Directions for this task:
The answer must be a single number: how many lines in the entries hold the string "магазина".
-- Task inputs follows --
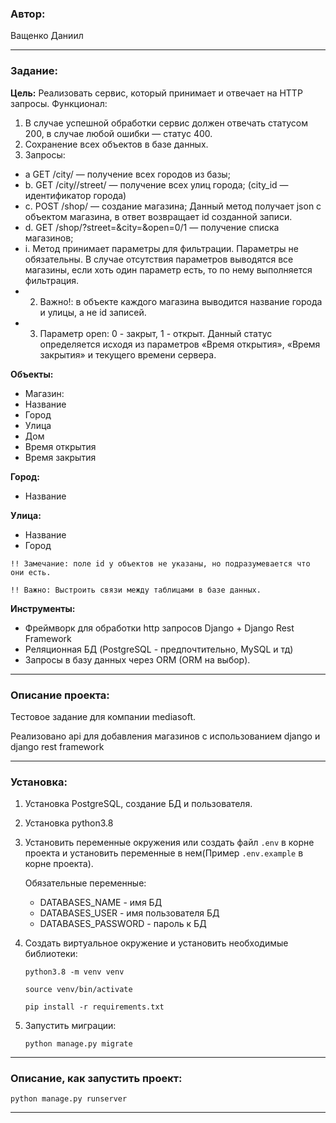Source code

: ### **Автор:**

Ващенко Даниил
***

### **Задание:**

**Цель:**
Реализовать сервис, который принимает и отвечает на HTTP запросы.
Функционал:
1. В случае успешной обработки сервис должен отвечать статусом 200, в
случае любой ошибки — статус 400.
2. Сохранение всех объектов в базе данных.
3. Запросы:
- a GET /city/ — получение всех городов из базы;
- b. GET /city//street/ — получение всех улиц города; (city_id —
идентификатор города)
- c. POST /shop/ — создание магазина; Данный метод получает json c
объектом магазина, в ответ возвращает id созданной записи.
- d. GET /shop/?street=&city=&open=0/1 — получение списка магазинов;
- i. Метод принимает параметры для фильтрации. Параметры не
обязательны. В случае отсутствия параметров выводятся все
магазины, если хоть один параметр есть, то по нему
выполняется фильтрация.
- 2. Важно!: в объекте каждого магазина выводится название
города и улицы, а не id записей.
- 3. Параметр open: 0 - закрыт, 1 - открыт. Данный статус
определяется исходя из параметров «Время открытия»,
«Время закрытия» и текущего времени сервера.

**Объекты:**
- Магазин:
- Название
- Город
- Улица
- Дом
- Время открытия
- Время закрытия

**Город:**
- Название

**Улица:**
- Название
- Город

`!! Замечание: поле id у объектов не указаны, но подразумевается что они есть.`

`!! Важно: Выстроить связи между таблицами в базе данных.`

**Инструменты:**
- Фреймворк для обработки http запросов Django + Django Rest Framework
- Реляционная БД (PostgreSQL - предпочтительно, MySQL и тд)
- Запросы в базу данных через ORM (ORM на выбор).
***
### **Описание проекта:**

Тестовое задание для компании mediasoft.

Реализовано api для добавления магазинов с использованием django и django rest framework
***
### **Установка:**
1) Установка PostgreSQL, создание БД и пользователя.
2) Установка python3.8
3) Установить переменные окружения или создать файл `.env` в корне проекта и установить переменные в нем(Пример `.env.example` в корне проекта). 
   
    Обязательные переменные:
    - DATABASES_NAME - имя БД 
    - DATABASES_USER - имя пользователя БД
    - DATABASES_PASSWORD - пароль к БД
4) Создать виртуальное окружение и установить необходимые библиотеки:
   
    `python3.8 -m venv venv`
   
    `source venv/bin/activate`
   
    `pip install -r requirements.txt`
5) Запустить миграции:
   
    `python manage.py migrate`

***
### **Описание, как запустить проект:**
`python manage.py runserver`
***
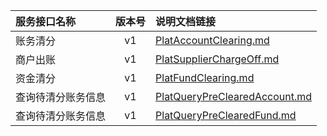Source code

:   
| 服务接口名称 | 版本号 | 说明文档链接 |  
| :----------------- | :-----: | :---------------- |  
| 账务清分 | v1 | [PlatAccountClearing.md](https://github.com/Zhang-Monica/gitMd/blob/master/EpeisPlat/PlatPoolClearingServer/PlatAccountClearing.md) |  
| 商户出账 | v1 | [PlatSupplierChargeOff.md](https://github.com/Zhang-Monica/gitMd/blob/master/EpeisPlat/PlatPoolClearingServer/PlatSupplierChargeOff.md) |  
| 资金清分 | v1 | [PlatFundClearing.md](https://github.com/Zhang-Monica/gitMd/blob/master/EpeisPlat/PlatPoolClearingServer/PlatFundClearing.md) |  
| 查询待清分账务信息 | v1 | [PlatQueryPreClearedAccount.md](https://github.com/Zhang-Monica/gitMd/blob/master/EpeisPlat/PlatPoolClearingServer/PlatQueryPreClearedAccount.md) |  
| 查询待清分账务信息 | v1 | [PlatQueryPreClearedFund.md](https://github.com/Zhang-Monica/gitMd/blob/master/EpeisPlat/PlatPoolClearingServer/PlatQueryPreClearedFund.md) |  
  
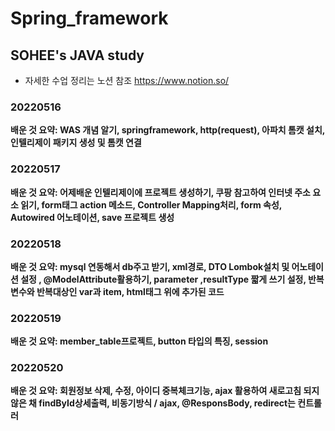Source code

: # Spring_framework
## SOHEE's JAVA study
- 자세한 수업 정리는 노션 참조
https://www.notion.so/

### 20220516
**배운 것 요약: WAS 개념 알기, springframework, http(request), 아파치 톰캣 설치, 인텔리제이 패키지 생성 및 톰캣 연결**
### 20220517
**배운 것 요약: 어제배운 인텔리제이에 프로젝트 생성하기, 쿠팡 참고하여 인터넷 주소 요소 읽기, form태그 action 메소드, Controller Mapping처리, form 속성, Autowired 어노테이션, save 프로젝트 생성**
### 20220518
**배운 것 요약: mysql 연동해서 db주고 받기, xml경로, DTO Lombok설치 및 어노테이션 설정 , @ModelAttribute활용하기, parameter ,resultType 짧게 쓰기 설정, 반복 변수와 반복대상인 var과 item, html태그 위에 추가된 코드**
### 20220519
**배운 것 요약: member_table프로젝트, button 타입의 특징, session**
### 20220520
**배운 것 요약: 회원정보 삭제, 수정, 아이디 중복체크기능, ajax 활용하여 새로고침 되지 않은 채 findById상세출력, 비동기방식 / ajax, @ResponsBody, redirect는 컨트롤러**
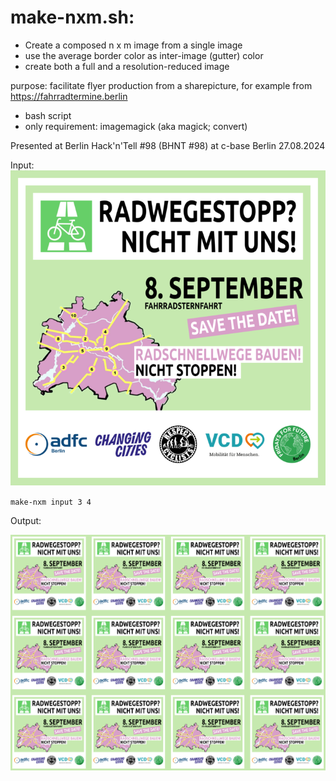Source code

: # make-nxm.sh:

* Create a composed n x m image from a single image
* use the average border color as inter-image (gutter) color 
* create both a full and a resolution-reduced image

purpose: facilitate flyer production from a sharepicture, for example from https://fahrradtermine.berlin
 
* bash script
* only requirement: imagemagick (aka magick; convert)

Presented at Berlin Hack'n'Tell #98 (BHNT #98) at c-base Berlin 27.08.2024

Input:
![](https://raw.githubusercontent.com/Wikinaut/make-nxm/main/examples/radewegestopp_sharepic_0_720.png)

`make-nxm input 3 4`

Output:

![](https://raw.githubusercontent.com/Wikinaut/make-nxm/main/examples/radewegestopp_sharepic_0_720_3x4-20.png)
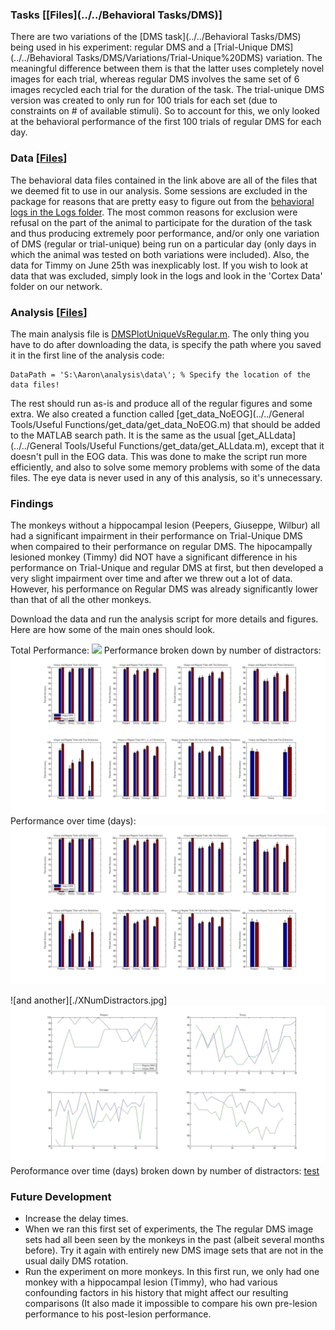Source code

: ### Tasks [[Files](../../Behavioral Tasks/DMS)]
There are two variations of the [DMS task](../../Behavioral Tasks/DMS) being used in his experiment:  regular DMS and a [Trial-Unique DMS](../../Behavioral Tasks/DMS/Variations/Trial-Unique%20DMS) variation.  The meaningful difference between them is that the latter uses completely novel images for each trial, whereas regular DMS involves the same set of 6 images recycled each trial for the duration of the task.  The trial-unique DMS version was created to only run for 100 trials for each set (due to constraints on # of available stimuli).  So to account for this, we only looked at the behavioral performance of the first 100 trials of regular DMS for each day.

### Data [[Files](http://research.yerkes.emory.edu/Buffalo/Repository/Data/Trial-Unique-vs-Regular-DMS%20DATA.zip)]
The behavioral data files contained in the link above are all of the files that we deemed fit to use in our analysis.  Some sessions are excluded in the package for reasons that are pretty easy to figure out from the [behavioral logs in the Logs folder](Logs).  The most common reasons for exclusion were refusal on the part of the animal to participate for the duration of the task and thus producing extremely poor performance, and/or only one variation of DMS (regular or trial-unique) being run on a particular day (only days in which the animal was tested on both variations were included).  Also, the data for Timmy on June 25th was inexplicably lost.  If you wish to look at data that was excluded, simply look in the logs and look in the 'Cortex Data' folder on our network.  

### Analysis [[Files](Analysis)]
The main analysis file is [DMSPlotUniqueVsRegular.m](Analysis/DMSPlotUniqueVsRegular.m).  The only thing you have to do after downloading the data, is specify the path where you saved it in the first line of the analysis code:

    DataPath = 'S:\Aaron\analysis\data\'; % Specify the location of the data files!
    
The rest should run as-is and produce all of the regular figures and some extra.  We also created a function called [get_data_NoEOG](../../General Tools/Useful Functions/get_data/get_data_NoEOG.m) that should be added to the MATLAB search path.   It is the same as the usual [get_ALLdata](../../General Tools/Useful Functions/get_data/get_ALLdata.m), except that it doesn't pull in the EOG data.  This was done to make the script run more efficiently, and also to solve some memory problems with some of the data files.  The eye data is never used in any of this analysis, so it's unnecessary.

### Findings
The monkeys without a hippocampal lesion (Peepers, Giuseppe, Wilbur) all had a significant impairment in their performance on Trial-Unique DMS when compaired to their performance on regular DMS.  The hipocampally lesioned monkey (Timmy) did NOT have a significant difference in his performance on Trial-Unique and regular DMS at first, but then developed a very slight impairment over time and after we threw out a lot of data.  However, his performance on Regular DMS was already significantly lower than that of all the other monkeys.

Download the data and run the analysis script for more details and figures.  Here are how some of the main ones should look.

Total Performance:
![](https://github.com/downloads/BuffaloLab/Main/Total.jpg)
Performance broken down by number of distractors:
![](XNumDistractors.jpg)
Performance over time (days):
![another test][logo]

[logo]: ./XNumDistractors.jpg "Logo Title Text 2"
![and another][./XNumDistractors.jpg]
![](XTime-Days.jpg)
Peroformance over time (days) broken down by number of distractors:
[test](XDistractorsXTimeDays.jpg)

### Future Development
* Increase the delay times.
* When we ran this first set of experiments, the The regular DMS image sets had all been seen by the monkeys in the past (albeit several months before).  Try it again with entirely new DMS image sets that are not in the usual daily DMS rotation.
* Run the experiment on more monkeys.  In this first run, we only had one monkey with a hippocampal lesion (Timmy), who had various confounding factors in his history that might affect our resulting comparisons (It also made it impossible to compare his own pre-lesion performance to his post-lesion performance.

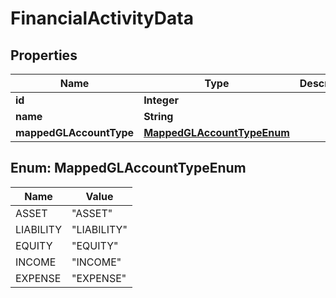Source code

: 
# FinancialActivityData

## Properties
Name | Type | Description | Notes
------------ | ------------- | ------------- | -------------
**id** | **Integer** |  |  [optional]
**name** | **String** |  |  [optional]
**mappedGLAccountType** | [**MappedGLAccountTypeEnum**](#MappedGLAccountTypeEnum) |  |  [optional]


<a name="MappedGLAccountTypeEnum"></a>
## Enum: MappedGLAccountTypeEnum
Name | Value
---- | -----
ASSET | &quot;ASSET&quot;
LIABILITY | &quot;LIABILITY&quot;
EQUITY | &quot;EQUITY&quot;
INCOME | &quot;INCOME&quot;
EXPENSE | &quot;EXPENSE&quot;



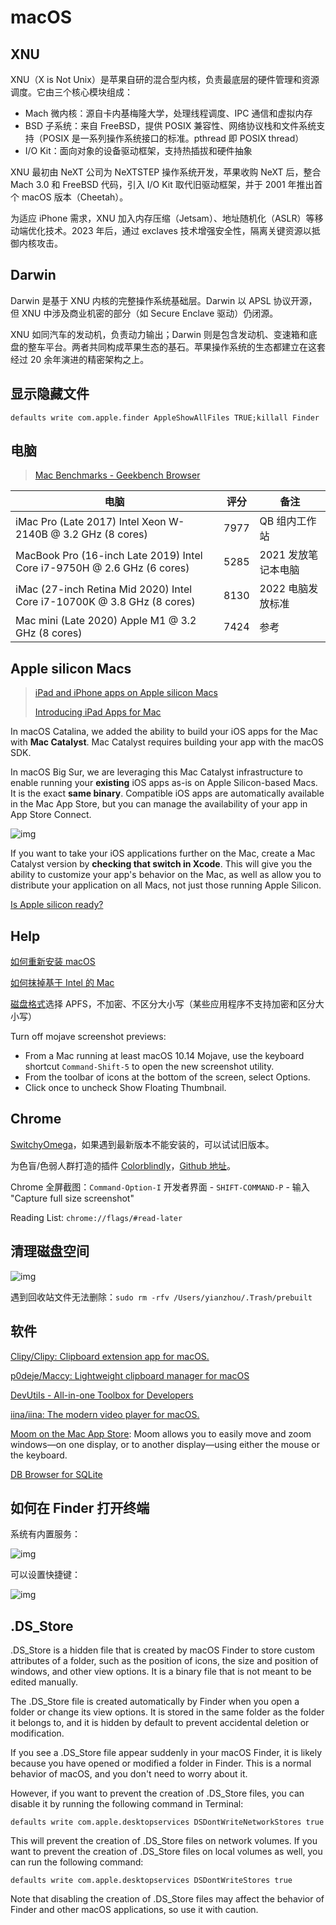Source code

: # macOS

## XNU

XNU（X is Not Unix）是苹果自研的混合型内核，负责最底层的硬件管理和资源调度。它由三个核心模块组成：

- ​​Mach 微内核：源自卡内基梅隆大学，处理线程调度、IPC 通信和虚拟内存
- ​​BSD 子系统：来自 FreeBSD，提供 POSIX 兼容性、网络协议栈和文件系统支持（POSIX 是一系列操作系统接口的标准。pthread 即 POSIX thread）
- ​​I/O Kit​​：面向对象的设备驱动框架，支持热插拔和硬件抽象

XNU 最初由 NeXT 公司为 NeXTSTEP 操作系统开发，苹果收购 NeXT 后，整合 Mach 3.0 和 FreeBSD 代码，引入 I/O Kit 取代旧驱动框架，并于 2001 年推出首个 macOS 版本（Cheetah）。

为适应 iPhone 需求，XNU 加入内存压缩（Jetsam）、地址随机化（ASLR）等移动端优化技术。2023 年后，通过 ​​exclaves​​ 技术增强安全性，隔离关键资源以抵御内核攻击。

## Darwin

Darwin 是基于 XNU 内核的完整操作系统基础层。Darwin 以 APSL 协议开源，但 XNU 中涉及商业机密的部分（如 Secure Enclave 驱动）仍闭源。

XNU 如同汽车的发动机，负责动力输出；Darwin 则是包含发动机、变速箱和底盘的整车平台。两者共同构成苹果生态的基石。苹果操作系统的生态都建立在这套经过 20 余年演进的精密架构之上。

## 显示隐藏文件

`defaults write com.apple.finder AppleShowAllFiles TRUE;killall Finder`

## 电脑

> [Mac Benchmarks - Geekbench Browser](https://browser.geekbench.com/mac-benchmarks)

| 电脑                                                                    | 评分 | 备注                |
| ----------------------------------------------------------------------- | ---- | ------------------- |
| iMac Pro (Late 2017) Intel Xeon W-2140B @ 3.2 GHz (8 cores)             | 7977 | QB 组内工作站       |
| MacBook Pro (16-inch Late 2019) Intel Core i7-9750H @ 2.6 GHz (6 cores) | 5285 | 2021 发放笔记本电脑 |
| iMac (27-inch Retina Mid 2020) Intel Core i7-10700K @ 3.8 GHz (8 cores) | 8130 | 2022 电脑发放标准   |
| Mac mini (Late 2020) Apple M1 @ 3.2 GHz (8 cores)                       | 7424 | 参考                |

## Apple silicon Macs

> [iPad and iPhone apps on Apple silicon Macs](https://developer.apple.com/videos/play/wwdc2020/10114/)
>
> [Introducing iPad Apps for Mac](https://developer.apple.com/videos/play/wwdc2019/205/)

In macOS Catalina, we added the ability to build your iOS apps for the Mac with **Mac Catalyst**. Mac Catalyst requires building your app with the macOS SDK.

In macOS Big Sur, we are leveraging this Mac Catalyst infrastructure to enable running your **existing** iOS apps as-is on Apple Silicon-based Macs. It is the exact **same binary**. Compatible iOS apps are automatically available in the Mac App Store, but you can manage the availability of your app in App Store Connect.

![img](/assets/images/cf447478-d79b-4383-aa50-21349a27cb80.png)

If you want to take your iOS applications further on the Mac, create a Mac Catalyst version by **checking that switch in Xcode**. This will give you the ability to customize your app's behavior on the Mac, as well as allow you to distribute your application on all Macs, not just those running Apple Silicon.

[Is Apple silicon ready?](https://isapplesiliconready.com/)

## Help

[如何重新安装 macOS](https://support.apple.com/zh-cn/HT204904)

[如何抹掉基于 Intel 的 Mac](https://support.apple.com/zh-cn/HT208033)

[磁盘格式](https://support.apple.com/zh-cn/guide/disk-utility/dsku19ed921c/mac)选择 APFS，不加密、不区分大小写（某些应用程序不支持加密和区分大小写）

Turn off mojave screenshot previews:

- From a Mac running at least macOS 10.14 Mojave, use the keyboard shortcut `Command-Shift-5` to open the new screenshot utility.
- From the toolbar of icons at the bottom of the screen, select Options.
- Click once to uncheck Show Floating Thumbnail.

## Chrome

[SwitchyOmega](https://github.com/FelisCatus/SwitchyOmega/releases)，如果遇到最新版本不能安装的，可以试试旧版本。

为色盲/色弱人群打造的插件 [Colorblindly](https://chrome.google.com/webstore/detail/colorblindly/floniaahmccleoclneebhhmnjgdfijgg)，[Github 地址](https://github.com/oftheheadland/Colorblindly)。

Chrome 全屏截图：`Command-Option-I` 开发者界面 - `SHIFT-COMMAND-P` - 输入 "Capture full size screenshot"

Reading List: `chrome://flags/#read-later`

## 清理磁盘空间

![img](/assets/images/D7916664-A09D-422A-B171-E0F370B8105F.png)

遇到回收站文件无法删除：`sudo rm -rfv /Users/yianzhou/.Trash/prebuilt`

## 软件

[Clipy/Clipy: Clipboard extension app for macOS.](https://github.com/Clipy/Clipy)

[p0deje/Maccy: Lightweight clipboard manager for macOS](https://github.com/p0deje/Maccy)

[DevUtils - All-in-one Toolbox for Developers](https://devutils.com/)

[iina/iina: The modern video player for macOS.](https://github.com/iina/iina)

[Moom on the Mac App Store](https://apps.apple.com/us/app/moom/id419330170?mt=12): Moom allows you to easily move and zoom windows—on one display, or to another display—using either the mouse or the keyboard.

[DB Browser for SQLite](https://sqlitebrowser.org/)

## 如何在 Finder 打开终端

系统有内置服务：

![img](/img/472789F1-0F32-4B25-BAEC-6015468DBE19.png)

可以设置快捷键：

![img](/img/8CB530FC-506D-4614-A581-7844BDF9044F.png)

## .DS_Store

.DS_Store is a hidden file that is created by macOS Finder to store custom attributes of a folder, such as the position of icons, the size and position of windows, and other view options. It is a binary file that is not meant to be edited manually.

The .DS_Store file is created automatically by Finder when you open a folder or change its view options. It is stored in the same folder as the folder it belongs to, and it is hidden by default to prevent accidental deletion or modification.

If you see a .DS_Store file appear suddenly in your macOS Finder, it is likely because you have opened or modified a folder in Finder. This is a normal behavior of macOS, and you don't need to worry about it.

However, if you want to prevent the creation of .DS_Store files, you can disable it by running the following command in Terminal:

`defaults write com.apple.desktopservices DSDontWriteNetworkStores true`

This will prevent the creation of .DS_Store files on network volumes. If you want to prevent the creation of .DS_Store files on local volumes as well, you can run the following command:

`defaults write com.apple.desktopservices DSDontWriteStores true`

Note that disabling the creation of .DS_Store files may affect the behavior of Finder and other macOS applications, so use it with caution.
-- Task inputs concluded --
Reply to the exercise:
3